その男性の余裕そうな態度に、ごろつきたちが腰につけていた短剣を手に取った。
「なんだとー、生意気なヤツめ。こいつをさっさとやっちまえ」
リーダー格の男がそう叫んだかと思うと、ごろつきたちが一斉にその男性に襲いかかった。
カチャッ。
鯉口を切る音がしたかと思うと、私を助けてくれようとしているその男性も自分の腰につけていた剣に手をかけ、素早く鞘から剣を抜いた。
なんと、その男性はあのヨンウォン皇子だった。
「せっかく後悔すると忠告してやったのに。言うことを聞かない奴らだな」
ヨンウォン皇子はそう言ってニヤリと笑みを浮かべたかと思うと、鮮やかな剣さばきで襲ってくる男たちの短剣を交わしていく。
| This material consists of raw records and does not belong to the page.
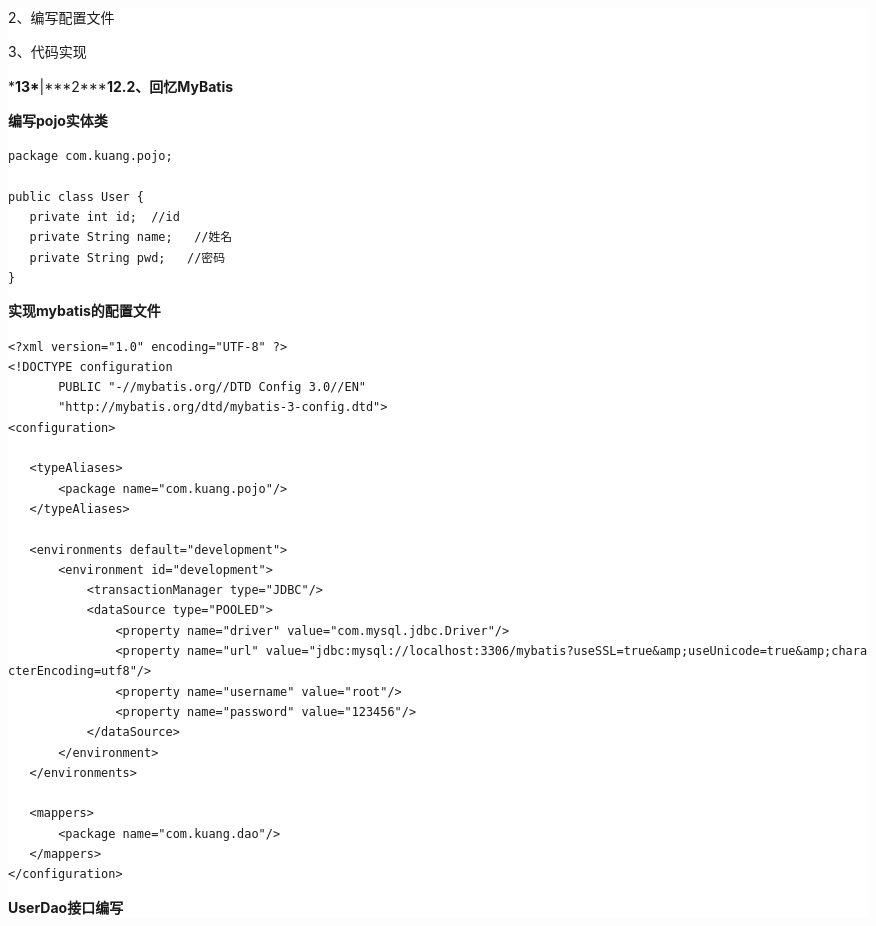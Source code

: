 2、编写配置文件

3、代码实现

***13\***|***2\*****12.2、回忆MyBatis**

**编写pojo实体类**



```
package com.kuang.pojo;

public class User {
   private int id;  //id
   private String name;   //姓名
   private String pwd;   //密码
}
```

**实现mybatis的配置文件**



```
<?xml version="1.0" encoding="UTF-8" ?>
<!DOCTYPE configuration
       PUBLIC "-//mybatis.org//DTD Config 3.0//EN"
       "http://mybatis.org/dtd/mybatis-3-config.dtd">
<configuration>

   <typeAliases>
       <package name="com.kuang.pojo"/>
   </typeAliases>

   <environments default="development">
       <environment id="development">
           <transactionManager type="JDBC"/>
           <dataSource type="POOLED">
               <property name="driver" value="com.mysql.jdbc.Driver"/>
               <property name="url" value="jdbc:mysql://localhost:3306/mybatis?useSSL=true&amp;useUnicode=true&amp;characterEncoding=utf8"/>
               <property name="username" value="root"/>
               <property name="password" value="123456"/>
           </dataSource>
       </environment>
   </environments>

   <mappers>
       <package name="com.kuang.dao"/>
   </mappers>
</configuration>
```

**UserDao接口编写**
ヨンウォン皇子の剣とごろつきたちの短剣が重なり、市場に金属音が響き渡る。
そして、皇子はあっという間に私の前に立ち、ごろつきたちから私が襲われないように自分が盾となった。
少し後ろを振り返りながら小声で私に話しかける。
「おい、あそこの小屋が分かるか?」
皇子は右手に持っている剣をごろつきたちに向け、左手で私の身体をかばいながら、少し離れた小屋を自分の顎で指した。
「はっ、はい。わかります」
「いいか。今から私がこの者たちを左側に引き寄せるから、その間にあの小屋の中に入って隠れていろ。わかったか」
「はっ、はい」
そう言って皇子は3人の男たちを引き寄せるように左側へと移動した。
その瞬間、私は全速力で走って、皇子に言われた小屋の中へと飛び込んだ。
夢中で小屋まで走ってきたのと、ごろつきたちに連れて行かれそうになった恐怖で、心臓がバクバクとかなりの速さで音を立てている。
私は見つからないように急いで小屋の隅っこに隠れ、身を潜めた。